--- Excerpted data ---

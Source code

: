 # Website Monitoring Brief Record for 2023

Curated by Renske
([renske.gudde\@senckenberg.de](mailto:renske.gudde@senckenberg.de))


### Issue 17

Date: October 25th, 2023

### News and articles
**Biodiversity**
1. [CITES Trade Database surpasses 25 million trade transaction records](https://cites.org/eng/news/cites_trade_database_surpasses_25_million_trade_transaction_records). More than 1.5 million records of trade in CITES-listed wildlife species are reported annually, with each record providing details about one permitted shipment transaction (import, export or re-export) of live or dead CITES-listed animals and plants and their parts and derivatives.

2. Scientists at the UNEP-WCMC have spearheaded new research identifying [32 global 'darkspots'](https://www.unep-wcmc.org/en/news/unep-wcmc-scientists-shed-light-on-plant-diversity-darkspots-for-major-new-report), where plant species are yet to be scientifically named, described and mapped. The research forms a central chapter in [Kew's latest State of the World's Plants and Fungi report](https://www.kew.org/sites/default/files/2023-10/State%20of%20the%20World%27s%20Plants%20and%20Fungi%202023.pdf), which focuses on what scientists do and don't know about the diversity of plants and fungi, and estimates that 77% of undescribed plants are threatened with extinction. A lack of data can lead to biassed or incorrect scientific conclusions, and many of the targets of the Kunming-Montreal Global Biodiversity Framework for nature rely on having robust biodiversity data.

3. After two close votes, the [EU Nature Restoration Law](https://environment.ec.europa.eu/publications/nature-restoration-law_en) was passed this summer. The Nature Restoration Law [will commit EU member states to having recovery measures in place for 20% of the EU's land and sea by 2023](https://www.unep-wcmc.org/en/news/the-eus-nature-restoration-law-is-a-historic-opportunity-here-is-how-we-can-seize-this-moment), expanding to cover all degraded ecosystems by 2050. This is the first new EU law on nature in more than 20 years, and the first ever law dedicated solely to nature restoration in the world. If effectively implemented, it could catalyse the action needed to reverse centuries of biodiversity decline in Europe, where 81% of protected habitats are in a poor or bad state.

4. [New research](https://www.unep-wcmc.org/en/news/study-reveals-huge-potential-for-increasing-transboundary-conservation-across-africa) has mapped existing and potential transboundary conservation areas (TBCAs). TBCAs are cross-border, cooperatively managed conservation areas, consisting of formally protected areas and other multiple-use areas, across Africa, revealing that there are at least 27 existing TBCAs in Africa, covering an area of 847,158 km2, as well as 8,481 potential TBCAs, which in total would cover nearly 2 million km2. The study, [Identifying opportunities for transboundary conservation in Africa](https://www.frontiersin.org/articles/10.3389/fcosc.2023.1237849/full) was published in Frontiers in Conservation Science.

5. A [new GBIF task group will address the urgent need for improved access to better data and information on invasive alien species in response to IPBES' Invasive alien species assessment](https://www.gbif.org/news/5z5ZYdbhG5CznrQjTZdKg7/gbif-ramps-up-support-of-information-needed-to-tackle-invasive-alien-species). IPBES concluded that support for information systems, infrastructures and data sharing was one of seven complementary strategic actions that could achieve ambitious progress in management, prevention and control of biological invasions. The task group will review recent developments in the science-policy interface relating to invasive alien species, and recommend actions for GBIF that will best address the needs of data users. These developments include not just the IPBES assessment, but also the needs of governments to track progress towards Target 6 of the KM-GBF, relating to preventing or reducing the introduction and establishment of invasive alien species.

---

The task:
Which of the lines above mention the word "million"? Pull those lines out.

Solution:
1. [CITES Trade Database surpasses 25 million trade transaction records](https://cites.org/eng/news/cites_trade_database_surpasses_25_million_trade_transaction_records). More than 1.5 million records of trade in CITES-listed wildlife species are reported annually, with each record providing details about one permitted shipment transaction (import, export or re-export) of live or dead CITES-listed animals and plants and their parts and derivatives.
4. [New research](https://www.unep-wcmc.org/en/news/study-reveals-huge-potential-for-increasing-transboundary-conservation-across-africa) has mapped existing and potential transboundary conservation areas (TBCAs). TBCAs are cross-border, cooperatively managed conservation areas, consisting of formally protected areas and other multiple-use areas, across Africa, revealing that there are at least 27 existing TBCAs in Africa, covering an area of 847,158 km2, as well as 8,481 potential TBCAs, which in total would cover nearly 2 million km2. The study, [Identifying opportunities for transboundary conservation in Africa](https://www.frontiersin.org/articles/10.3389/fcosc.2023.1237849/full) was published in Frontiers in Conservation Science.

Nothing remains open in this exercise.